(TASK DIRECTIONS) Throughout the entries below, report every line where "Institute" is found.

Pictures paired with source code
══════════

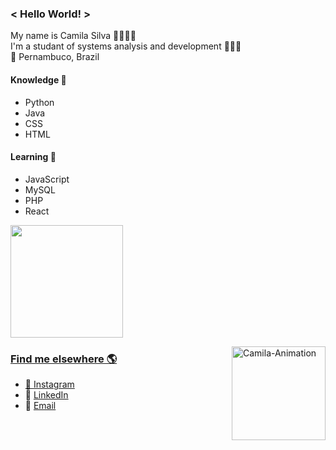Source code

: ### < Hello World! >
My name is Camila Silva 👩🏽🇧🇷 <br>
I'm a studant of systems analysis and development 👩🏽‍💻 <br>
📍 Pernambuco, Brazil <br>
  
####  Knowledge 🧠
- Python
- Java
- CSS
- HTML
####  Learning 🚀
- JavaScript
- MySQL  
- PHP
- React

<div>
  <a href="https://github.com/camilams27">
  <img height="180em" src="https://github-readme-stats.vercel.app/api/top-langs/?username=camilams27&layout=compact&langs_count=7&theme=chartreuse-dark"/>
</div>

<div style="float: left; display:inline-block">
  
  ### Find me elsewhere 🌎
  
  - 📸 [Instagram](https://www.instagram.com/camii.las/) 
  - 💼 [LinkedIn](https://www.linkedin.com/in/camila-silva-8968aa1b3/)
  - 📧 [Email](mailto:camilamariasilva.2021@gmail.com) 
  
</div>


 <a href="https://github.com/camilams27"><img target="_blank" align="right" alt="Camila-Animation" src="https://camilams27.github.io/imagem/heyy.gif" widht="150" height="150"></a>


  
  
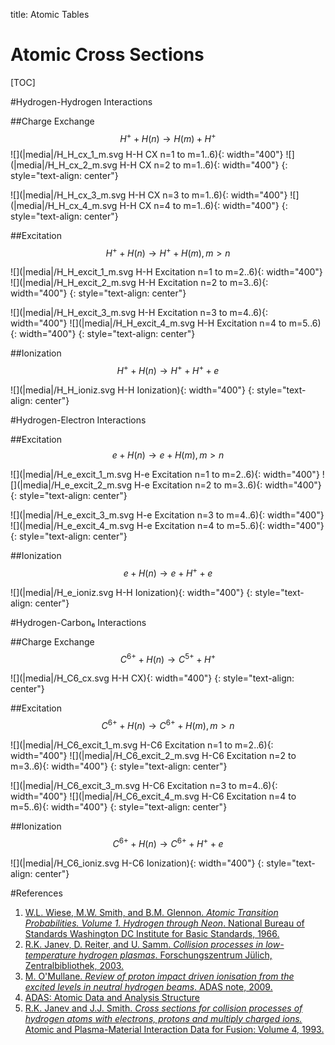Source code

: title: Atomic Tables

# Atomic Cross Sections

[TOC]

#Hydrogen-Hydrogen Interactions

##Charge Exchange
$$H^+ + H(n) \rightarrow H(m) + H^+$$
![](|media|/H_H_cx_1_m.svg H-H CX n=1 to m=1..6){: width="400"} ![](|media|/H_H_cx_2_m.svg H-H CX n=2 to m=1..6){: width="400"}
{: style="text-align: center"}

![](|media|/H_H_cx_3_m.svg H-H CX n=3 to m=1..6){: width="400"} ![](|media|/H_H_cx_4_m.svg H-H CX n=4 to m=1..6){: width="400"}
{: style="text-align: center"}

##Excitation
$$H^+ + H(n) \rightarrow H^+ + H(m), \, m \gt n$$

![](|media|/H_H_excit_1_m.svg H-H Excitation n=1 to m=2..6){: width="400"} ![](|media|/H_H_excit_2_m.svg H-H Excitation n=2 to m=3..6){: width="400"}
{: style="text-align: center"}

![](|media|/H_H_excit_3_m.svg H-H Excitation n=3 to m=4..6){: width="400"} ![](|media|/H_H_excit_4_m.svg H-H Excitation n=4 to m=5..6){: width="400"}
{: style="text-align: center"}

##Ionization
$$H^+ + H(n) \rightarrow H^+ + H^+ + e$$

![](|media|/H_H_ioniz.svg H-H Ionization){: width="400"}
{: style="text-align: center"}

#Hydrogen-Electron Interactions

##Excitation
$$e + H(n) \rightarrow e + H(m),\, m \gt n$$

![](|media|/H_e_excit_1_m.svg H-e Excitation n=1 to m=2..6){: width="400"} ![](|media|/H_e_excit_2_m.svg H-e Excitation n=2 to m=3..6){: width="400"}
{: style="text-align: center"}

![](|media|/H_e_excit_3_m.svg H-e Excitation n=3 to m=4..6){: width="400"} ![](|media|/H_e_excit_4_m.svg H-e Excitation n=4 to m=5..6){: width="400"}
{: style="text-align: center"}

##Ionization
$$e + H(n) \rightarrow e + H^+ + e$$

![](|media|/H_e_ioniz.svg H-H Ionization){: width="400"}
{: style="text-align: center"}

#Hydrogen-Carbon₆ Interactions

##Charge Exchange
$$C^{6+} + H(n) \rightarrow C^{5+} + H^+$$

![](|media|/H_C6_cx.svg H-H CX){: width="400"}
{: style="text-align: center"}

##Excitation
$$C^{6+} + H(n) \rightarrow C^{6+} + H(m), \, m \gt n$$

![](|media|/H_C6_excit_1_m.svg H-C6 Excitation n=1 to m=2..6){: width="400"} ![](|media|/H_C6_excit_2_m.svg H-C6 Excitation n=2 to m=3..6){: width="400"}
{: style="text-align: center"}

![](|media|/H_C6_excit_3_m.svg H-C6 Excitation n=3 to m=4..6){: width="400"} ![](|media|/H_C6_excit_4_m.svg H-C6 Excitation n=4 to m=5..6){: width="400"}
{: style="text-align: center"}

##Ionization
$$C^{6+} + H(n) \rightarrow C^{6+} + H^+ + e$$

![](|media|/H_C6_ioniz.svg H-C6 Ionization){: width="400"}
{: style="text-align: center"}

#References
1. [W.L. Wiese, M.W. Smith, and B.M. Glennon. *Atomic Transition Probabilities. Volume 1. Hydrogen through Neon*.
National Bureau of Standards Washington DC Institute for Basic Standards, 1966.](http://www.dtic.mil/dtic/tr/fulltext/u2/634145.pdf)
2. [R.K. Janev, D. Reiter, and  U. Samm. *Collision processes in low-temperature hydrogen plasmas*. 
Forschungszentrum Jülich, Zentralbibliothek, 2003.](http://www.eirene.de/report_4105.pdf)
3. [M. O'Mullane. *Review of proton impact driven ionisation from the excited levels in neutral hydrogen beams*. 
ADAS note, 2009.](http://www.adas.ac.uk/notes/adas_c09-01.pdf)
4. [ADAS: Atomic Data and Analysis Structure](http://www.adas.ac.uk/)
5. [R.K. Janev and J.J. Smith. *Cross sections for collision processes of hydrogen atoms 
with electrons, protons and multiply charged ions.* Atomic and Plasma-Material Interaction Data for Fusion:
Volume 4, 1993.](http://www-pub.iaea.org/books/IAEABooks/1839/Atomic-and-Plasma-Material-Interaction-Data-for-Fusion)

══════════

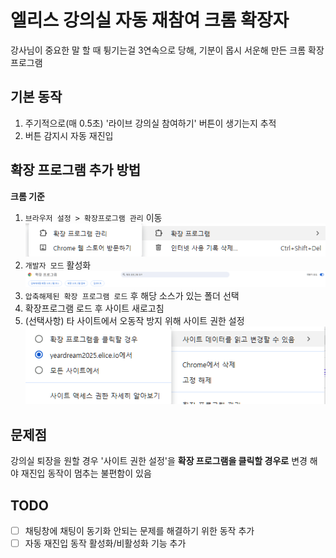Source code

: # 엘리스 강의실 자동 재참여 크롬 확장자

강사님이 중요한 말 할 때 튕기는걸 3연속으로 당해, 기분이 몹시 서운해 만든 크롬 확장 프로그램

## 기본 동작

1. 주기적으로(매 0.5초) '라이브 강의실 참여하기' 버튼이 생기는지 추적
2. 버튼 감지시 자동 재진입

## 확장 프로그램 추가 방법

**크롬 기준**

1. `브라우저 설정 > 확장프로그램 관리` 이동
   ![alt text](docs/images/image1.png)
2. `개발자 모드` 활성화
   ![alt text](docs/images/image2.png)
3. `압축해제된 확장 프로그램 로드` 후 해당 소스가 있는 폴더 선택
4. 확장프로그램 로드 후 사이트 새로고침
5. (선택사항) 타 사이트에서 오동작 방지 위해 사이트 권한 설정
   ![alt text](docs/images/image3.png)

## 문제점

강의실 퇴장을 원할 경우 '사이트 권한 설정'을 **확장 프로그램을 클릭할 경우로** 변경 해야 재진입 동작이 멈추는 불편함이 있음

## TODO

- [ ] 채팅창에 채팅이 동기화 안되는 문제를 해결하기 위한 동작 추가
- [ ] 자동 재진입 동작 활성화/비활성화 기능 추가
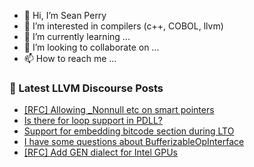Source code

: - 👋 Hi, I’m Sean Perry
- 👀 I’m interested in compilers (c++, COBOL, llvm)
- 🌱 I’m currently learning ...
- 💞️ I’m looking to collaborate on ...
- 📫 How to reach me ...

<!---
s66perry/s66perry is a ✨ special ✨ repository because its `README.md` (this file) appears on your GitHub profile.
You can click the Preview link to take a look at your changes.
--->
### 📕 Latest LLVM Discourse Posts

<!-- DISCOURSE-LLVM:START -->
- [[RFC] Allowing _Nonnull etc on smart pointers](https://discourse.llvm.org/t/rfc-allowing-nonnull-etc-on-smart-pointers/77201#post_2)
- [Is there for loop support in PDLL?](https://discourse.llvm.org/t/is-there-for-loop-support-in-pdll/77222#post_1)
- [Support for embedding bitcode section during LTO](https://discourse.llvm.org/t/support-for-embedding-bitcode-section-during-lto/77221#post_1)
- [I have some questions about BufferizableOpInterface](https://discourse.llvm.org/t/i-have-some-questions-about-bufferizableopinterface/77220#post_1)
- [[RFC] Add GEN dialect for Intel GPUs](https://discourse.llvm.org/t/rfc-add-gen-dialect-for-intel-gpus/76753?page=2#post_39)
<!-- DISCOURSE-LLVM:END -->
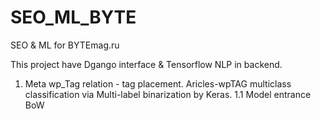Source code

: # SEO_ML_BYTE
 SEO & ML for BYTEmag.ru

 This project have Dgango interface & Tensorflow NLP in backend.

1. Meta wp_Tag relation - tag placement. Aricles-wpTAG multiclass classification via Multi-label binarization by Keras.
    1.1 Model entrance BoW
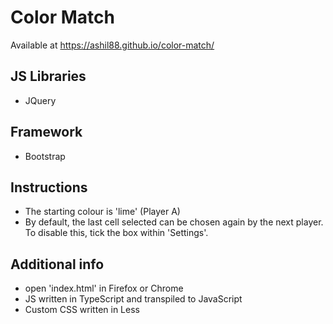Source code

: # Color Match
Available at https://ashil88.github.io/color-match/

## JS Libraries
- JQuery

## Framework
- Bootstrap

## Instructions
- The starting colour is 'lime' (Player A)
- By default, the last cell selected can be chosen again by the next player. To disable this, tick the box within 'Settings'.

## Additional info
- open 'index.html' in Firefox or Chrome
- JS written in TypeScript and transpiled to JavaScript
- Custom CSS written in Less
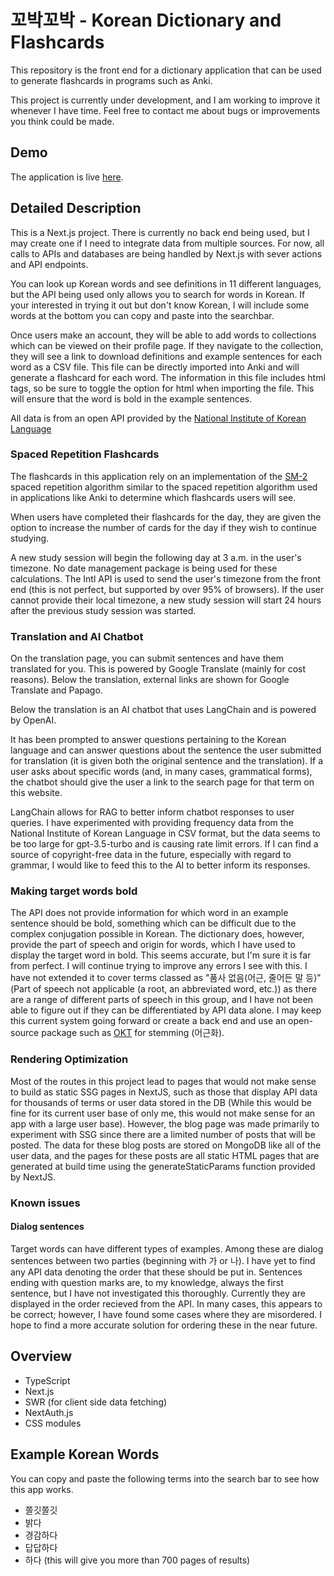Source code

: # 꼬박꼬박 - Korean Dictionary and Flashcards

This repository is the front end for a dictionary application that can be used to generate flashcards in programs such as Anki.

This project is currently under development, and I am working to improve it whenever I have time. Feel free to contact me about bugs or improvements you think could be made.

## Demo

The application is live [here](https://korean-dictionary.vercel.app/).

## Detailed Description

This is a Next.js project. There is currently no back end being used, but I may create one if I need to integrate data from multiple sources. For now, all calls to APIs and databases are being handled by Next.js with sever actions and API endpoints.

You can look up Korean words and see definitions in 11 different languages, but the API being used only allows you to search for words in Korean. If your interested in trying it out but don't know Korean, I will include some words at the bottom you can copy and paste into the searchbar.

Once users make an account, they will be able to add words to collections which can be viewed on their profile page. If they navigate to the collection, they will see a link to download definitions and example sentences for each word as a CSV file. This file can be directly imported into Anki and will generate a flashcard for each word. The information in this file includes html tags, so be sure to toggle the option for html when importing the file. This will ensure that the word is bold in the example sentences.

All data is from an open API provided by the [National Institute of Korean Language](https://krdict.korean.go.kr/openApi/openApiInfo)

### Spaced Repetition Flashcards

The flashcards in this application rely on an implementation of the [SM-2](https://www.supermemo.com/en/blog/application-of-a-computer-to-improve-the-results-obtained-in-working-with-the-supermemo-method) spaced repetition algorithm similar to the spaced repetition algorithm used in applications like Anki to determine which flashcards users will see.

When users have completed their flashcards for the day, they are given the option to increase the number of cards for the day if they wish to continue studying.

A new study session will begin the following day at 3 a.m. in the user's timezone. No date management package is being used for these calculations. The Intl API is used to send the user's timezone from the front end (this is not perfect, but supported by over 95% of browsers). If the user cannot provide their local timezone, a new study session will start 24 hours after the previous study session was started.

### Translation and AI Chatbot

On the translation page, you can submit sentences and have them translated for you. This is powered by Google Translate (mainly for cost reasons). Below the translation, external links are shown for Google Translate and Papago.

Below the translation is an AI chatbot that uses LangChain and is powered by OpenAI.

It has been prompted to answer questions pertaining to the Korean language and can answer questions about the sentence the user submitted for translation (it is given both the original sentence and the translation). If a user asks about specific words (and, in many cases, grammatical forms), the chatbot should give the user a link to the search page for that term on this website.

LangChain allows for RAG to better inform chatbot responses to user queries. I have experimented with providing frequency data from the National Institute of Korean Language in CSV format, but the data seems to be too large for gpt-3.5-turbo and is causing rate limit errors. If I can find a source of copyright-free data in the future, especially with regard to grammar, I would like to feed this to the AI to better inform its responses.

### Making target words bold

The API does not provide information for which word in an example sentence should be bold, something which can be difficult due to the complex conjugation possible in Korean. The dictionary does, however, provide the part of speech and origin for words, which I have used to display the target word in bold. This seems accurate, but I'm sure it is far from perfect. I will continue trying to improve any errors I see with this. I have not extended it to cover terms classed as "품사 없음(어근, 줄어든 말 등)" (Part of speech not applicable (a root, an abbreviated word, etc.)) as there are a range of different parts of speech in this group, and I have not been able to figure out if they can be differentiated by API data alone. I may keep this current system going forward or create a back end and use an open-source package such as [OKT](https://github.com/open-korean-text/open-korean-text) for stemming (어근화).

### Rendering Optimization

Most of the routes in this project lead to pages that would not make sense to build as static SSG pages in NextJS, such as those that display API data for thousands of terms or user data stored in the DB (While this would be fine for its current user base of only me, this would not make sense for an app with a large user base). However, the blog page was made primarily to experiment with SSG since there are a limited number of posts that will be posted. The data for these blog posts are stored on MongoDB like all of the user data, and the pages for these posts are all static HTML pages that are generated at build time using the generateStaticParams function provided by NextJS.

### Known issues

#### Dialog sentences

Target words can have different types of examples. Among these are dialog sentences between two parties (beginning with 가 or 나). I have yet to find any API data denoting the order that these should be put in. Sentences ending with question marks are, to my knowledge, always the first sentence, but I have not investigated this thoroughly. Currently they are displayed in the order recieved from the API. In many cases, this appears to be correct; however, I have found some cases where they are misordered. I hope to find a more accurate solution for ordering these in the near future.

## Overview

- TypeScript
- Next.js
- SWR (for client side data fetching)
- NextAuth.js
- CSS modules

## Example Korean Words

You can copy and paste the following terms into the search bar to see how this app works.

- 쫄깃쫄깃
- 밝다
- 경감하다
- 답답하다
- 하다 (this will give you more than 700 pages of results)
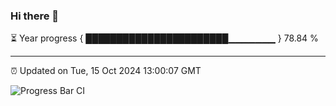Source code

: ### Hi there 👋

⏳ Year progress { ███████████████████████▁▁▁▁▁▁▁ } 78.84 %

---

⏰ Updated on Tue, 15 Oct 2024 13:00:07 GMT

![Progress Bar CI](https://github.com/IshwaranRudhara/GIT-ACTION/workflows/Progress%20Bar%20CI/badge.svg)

══════════

(YOUR RESPONSE)
National Bureau of Standards Washington DC Institute for Basic Standards, 1966.](http://www.dtic.mil/dtic/tr/fulltext/u2/634145.pdf)
All data is from an open API provided by the [National Institute of Korean Language](https://krdict.korean.go.kr/openApi/openApiInfo)
LangChain allows for RAG to better inform chatbot responses to user queries. I have experimented with providing frequency data from the National Institute of Korean Language in CSV format, but the data seems to be too large for gpt-3.5-turbo and is causing rate limit errors. If I can find a source of copyright-free data in the future, especially with regard to grammar, I would like to feed this to the AI to better inform its responses.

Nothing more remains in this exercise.